• The problem: Looking at the records below, say how many lines contain "would". Nothing else belongs in the answer.

• Entries provided:
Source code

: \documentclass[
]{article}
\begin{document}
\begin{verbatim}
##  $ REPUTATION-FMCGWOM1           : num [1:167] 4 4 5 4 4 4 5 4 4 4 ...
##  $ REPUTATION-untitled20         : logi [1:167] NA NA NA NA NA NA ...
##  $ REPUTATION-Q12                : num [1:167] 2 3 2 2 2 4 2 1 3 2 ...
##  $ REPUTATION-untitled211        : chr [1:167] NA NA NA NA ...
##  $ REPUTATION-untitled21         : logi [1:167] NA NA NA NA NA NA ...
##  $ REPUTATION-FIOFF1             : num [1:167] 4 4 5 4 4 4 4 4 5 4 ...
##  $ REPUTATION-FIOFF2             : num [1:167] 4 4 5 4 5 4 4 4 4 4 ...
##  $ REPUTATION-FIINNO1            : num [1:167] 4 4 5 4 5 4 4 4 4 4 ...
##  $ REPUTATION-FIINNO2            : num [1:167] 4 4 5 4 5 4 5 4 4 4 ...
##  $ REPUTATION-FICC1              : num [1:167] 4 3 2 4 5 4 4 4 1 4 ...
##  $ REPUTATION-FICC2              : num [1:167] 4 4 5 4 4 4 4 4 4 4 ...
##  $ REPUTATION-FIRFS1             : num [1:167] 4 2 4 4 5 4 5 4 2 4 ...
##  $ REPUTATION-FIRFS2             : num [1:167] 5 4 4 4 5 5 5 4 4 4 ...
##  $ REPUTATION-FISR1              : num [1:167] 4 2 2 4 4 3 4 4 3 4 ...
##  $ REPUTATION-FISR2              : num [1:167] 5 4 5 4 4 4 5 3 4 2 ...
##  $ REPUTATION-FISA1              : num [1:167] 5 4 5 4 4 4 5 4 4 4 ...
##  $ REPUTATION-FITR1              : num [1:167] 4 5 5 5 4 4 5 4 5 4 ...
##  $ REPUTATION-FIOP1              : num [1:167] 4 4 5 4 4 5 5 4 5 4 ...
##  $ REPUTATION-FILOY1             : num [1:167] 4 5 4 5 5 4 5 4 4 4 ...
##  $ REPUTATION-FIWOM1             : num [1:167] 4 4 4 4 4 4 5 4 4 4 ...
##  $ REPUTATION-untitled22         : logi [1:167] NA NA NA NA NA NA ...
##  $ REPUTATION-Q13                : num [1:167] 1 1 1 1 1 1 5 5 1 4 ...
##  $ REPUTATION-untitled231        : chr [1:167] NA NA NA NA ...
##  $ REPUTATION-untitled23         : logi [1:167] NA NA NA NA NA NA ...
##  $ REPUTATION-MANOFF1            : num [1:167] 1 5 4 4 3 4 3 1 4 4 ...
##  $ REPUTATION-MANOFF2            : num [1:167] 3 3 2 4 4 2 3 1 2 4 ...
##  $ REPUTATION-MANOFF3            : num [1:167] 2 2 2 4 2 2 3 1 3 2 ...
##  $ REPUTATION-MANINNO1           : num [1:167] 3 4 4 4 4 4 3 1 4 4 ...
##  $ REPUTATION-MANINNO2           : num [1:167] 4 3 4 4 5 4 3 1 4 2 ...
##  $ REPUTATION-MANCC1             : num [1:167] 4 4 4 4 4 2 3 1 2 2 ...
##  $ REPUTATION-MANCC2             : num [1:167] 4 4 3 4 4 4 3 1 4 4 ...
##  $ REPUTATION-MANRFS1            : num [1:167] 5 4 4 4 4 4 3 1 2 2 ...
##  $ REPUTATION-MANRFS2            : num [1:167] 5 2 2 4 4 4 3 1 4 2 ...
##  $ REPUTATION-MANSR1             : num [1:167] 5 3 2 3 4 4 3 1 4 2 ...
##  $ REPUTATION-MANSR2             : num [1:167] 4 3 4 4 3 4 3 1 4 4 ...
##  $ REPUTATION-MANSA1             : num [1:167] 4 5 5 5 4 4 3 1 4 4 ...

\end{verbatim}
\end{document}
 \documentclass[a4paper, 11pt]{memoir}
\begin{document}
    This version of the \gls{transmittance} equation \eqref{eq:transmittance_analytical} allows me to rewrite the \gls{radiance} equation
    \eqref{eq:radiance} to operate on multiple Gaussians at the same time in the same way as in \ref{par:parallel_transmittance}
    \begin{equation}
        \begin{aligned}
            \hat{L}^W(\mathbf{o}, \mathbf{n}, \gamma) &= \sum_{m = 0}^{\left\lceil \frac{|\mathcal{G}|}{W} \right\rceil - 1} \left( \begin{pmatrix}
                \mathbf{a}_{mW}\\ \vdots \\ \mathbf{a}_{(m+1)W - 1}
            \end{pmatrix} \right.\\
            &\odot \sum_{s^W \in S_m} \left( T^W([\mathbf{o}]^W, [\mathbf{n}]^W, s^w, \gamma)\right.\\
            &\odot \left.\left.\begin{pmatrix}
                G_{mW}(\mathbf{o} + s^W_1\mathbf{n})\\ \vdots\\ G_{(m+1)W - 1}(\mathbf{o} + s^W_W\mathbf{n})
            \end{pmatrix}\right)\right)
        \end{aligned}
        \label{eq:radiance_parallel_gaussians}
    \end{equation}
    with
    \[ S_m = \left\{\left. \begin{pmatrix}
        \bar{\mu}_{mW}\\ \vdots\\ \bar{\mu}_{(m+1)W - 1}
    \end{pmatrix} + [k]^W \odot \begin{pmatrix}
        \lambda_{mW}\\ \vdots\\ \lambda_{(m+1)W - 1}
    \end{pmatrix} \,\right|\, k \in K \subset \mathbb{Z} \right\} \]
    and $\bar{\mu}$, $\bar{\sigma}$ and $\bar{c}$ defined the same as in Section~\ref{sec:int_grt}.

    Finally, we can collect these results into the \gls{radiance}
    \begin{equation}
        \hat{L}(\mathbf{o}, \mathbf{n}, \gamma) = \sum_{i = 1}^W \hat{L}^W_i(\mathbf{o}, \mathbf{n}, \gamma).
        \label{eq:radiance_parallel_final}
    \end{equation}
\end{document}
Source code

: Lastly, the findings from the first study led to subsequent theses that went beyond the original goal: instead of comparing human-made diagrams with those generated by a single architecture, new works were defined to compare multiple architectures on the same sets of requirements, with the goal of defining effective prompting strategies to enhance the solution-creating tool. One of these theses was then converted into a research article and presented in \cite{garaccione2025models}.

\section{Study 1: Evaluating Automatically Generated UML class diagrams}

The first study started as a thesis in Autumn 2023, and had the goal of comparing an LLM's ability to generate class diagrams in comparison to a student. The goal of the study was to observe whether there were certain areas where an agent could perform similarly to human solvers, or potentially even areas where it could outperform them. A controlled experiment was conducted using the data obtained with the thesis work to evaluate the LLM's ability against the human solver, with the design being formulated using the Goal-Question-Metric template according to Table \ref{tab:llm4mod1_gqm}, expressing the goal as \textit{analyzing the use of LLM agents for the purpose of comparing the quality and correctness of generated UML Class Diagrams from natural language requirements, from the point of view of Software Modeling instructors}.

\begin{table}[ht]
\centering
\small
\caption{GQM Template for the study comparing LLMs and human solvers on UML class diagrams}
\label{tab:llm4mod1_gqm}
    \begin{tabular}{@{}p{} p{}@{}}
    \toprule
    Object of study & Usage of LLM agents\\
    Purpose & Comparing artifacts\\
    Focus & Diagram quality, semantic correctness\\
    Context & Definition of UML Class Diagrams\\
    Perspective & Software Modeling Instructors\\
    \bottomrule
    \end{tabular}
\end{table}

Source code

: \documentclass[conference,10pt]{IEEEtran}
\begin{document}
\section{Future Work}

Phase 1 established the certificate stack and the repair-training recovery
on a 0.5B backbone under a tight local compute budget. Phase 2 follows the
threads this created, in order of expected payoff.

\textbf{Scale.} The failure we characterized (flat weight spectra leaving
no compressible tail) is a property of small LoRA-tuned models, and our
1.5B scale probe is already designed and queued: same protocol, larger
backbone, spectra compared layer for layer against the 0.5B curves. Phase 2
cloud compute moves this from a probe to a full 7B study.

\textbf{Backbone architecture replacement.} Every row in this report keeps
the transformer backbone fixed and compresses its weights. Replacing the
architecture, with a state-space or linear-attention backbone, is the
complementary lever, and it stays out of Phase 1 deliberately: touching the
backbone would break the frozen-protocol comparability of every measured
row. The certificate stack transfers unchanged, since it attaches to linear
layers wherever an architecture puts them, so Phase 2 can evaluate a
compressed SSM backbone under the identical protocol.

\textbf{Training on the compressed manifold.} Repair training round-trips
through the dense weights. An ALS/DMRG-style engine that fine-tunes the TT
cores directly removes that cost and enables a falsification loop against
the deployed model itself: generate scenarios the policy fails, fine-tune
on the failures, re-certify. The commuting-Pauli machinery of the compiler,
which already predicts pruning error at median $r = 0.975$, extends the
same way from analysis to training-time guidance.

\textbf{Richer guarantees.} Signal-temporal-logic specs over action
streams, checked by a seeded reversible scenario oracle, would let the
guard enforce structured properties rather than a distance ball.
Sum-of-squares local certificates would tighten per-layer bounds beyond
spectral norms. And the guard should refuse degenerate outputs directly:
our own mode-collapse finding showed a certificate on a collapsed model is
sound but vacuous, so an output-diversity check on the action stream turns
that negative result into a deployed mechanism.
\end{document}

• Output of the exercise: 3